> [PROBLEM]
For the records that follow, please set down exactly the lines between the one holding "Main API router" and the one holding "List all badges", inclusive, and only those.

[Saved data entries]
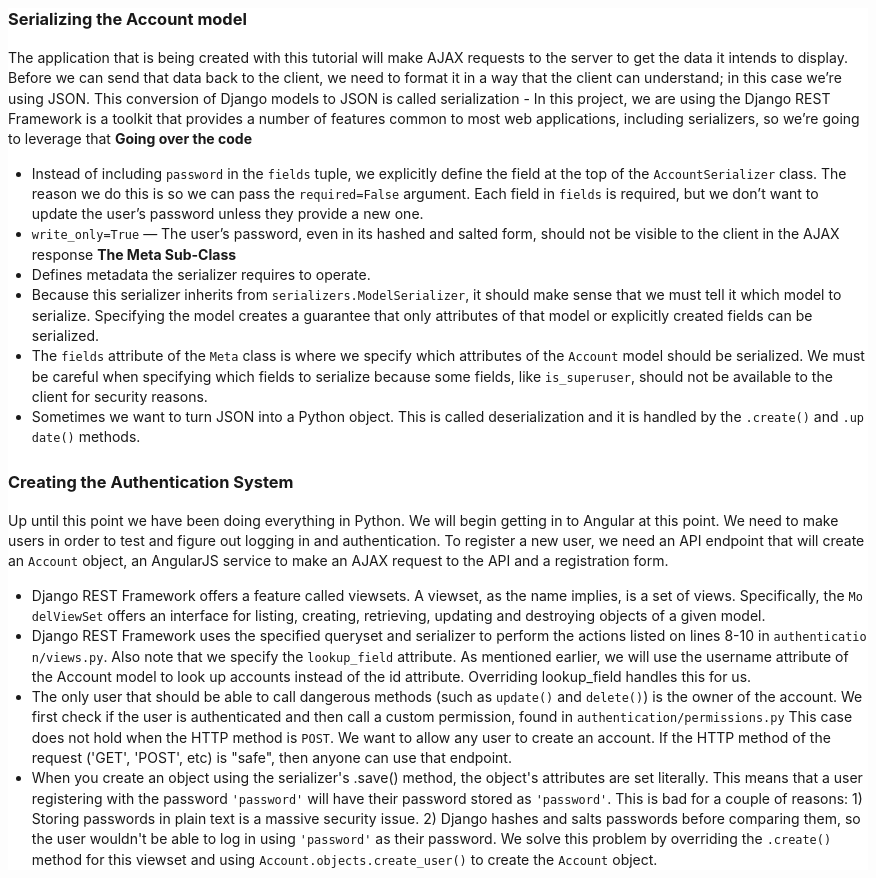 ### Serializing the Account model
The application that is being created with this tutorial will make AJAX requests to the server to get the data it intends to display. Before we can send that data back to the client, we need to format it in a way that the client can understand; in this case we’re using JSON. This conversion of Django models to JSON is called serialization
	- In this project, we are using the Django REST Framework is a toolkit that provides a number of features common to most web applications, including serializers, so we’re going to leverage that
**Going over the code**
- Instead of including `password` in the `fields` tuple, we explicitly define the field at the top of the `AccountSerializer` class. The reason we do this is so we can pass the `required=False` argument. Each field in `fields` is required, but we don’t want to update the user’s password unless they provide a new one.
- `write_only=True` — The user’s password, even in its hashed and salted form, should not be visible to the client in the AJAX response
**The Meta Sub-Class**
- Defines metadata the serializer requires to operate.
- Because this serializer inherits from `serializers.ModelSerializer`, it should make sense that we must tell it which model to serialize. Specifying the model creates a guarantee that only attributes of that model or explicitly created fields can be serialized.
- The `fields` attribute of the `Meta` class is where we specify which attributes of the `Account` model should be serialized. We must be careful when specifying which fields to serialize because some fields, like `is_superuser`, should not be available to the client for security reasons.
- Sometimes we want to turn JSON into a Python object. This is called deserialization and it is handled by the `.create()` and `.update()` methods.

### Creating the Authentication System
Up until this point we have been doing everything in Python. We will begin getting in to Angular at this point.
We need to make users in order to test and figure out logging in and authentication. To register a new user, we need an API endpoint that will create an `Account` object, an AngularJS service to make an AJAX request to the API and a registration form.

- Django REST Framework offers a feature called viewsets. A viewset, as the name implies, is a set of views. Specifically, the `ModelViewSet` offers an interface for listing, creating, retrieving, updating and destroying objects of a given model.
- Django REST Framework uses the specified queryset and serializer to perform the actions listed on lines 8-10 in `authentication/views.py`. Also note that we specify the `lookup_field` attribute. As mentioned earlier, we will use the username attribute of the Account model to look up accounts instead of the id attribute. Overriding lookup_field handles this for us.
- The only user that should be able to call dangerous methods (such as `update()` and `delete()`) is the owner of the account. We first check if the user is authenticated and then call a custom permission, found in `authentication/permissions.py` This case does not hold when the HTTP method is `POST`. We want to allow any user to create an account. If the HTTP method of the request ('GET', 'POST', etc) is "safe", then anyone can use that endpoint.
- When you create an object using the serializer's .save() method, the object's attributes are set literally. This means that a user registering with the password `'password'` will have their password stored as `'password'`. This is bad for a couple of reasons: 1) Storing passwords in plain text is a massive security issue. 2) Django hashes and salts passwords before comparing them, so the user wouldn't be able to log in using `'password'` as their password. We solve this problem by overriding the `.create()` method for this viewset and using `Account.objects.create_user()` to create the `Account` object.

---

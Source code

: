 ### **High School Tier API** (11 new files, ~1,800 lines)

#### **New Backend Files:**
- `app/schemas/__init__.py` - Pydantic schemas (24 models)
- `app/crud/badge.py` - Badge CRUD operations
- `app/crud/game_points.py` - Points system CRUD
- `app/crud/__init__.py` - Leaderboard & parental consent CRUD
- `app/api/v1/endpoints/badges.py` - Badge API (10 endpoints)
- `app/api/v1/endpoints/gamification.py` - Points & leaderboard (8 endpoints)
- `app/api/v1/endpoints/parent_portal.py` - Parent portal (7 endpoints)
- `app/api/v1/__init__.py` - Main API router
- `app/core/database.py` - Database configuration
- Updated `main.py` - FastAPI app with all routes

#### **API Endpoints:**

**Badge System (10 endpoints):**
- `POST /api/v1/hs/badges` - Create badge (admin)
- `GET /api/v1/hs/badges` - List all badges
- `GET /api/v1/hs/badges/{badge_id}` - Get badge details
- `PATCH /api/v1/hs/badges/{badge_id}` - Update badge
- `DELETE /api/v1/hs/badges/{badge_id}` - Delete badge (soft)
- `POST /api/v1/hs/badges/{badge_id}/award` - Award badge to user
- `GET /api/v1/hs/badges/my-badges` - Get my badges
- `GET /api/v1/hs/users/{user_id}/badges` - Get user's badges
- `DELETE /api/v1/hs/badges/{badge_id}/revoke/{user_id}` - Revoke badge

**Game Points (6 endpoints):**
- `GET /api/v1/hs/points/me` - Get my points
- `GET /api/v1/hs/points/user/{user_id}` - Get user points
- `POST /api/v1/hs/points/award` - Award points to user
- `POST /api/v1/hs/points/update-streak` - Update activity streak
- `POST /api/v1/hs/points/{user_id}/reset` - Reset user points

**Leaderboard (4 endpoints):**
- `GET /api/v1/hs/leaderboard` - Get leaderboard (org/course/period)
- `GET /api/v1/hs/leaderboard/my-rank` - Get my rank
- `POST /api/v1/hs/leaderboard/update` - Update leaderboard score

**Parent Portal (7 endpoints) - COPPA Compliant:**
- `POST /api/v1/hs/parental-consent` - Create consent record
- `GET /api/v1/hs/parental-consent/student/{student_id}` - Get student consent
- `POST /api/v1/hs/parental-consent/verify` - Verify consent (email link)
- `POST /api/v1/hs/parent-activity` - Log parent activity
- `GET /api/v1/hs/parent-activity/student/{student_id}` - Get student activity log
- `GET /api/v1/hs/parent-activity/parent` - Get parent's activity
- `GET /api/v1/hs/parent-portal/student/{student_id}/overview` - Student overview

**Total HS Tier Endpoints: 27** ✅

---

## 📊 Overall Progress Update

> [SOLUTION]
- `app/api/v1/__init__.py` - Main API router
- `app/core/database.py` - Database configuration
- Updated `main.py` - FastAPI app with all routes

#### **API Endpoints:**

**Badge System (10 endpoints):**
- `POST /api/v1/hs/badges` - Create badge (admin)
- `GET /api/v1/hs/badges` - List all badges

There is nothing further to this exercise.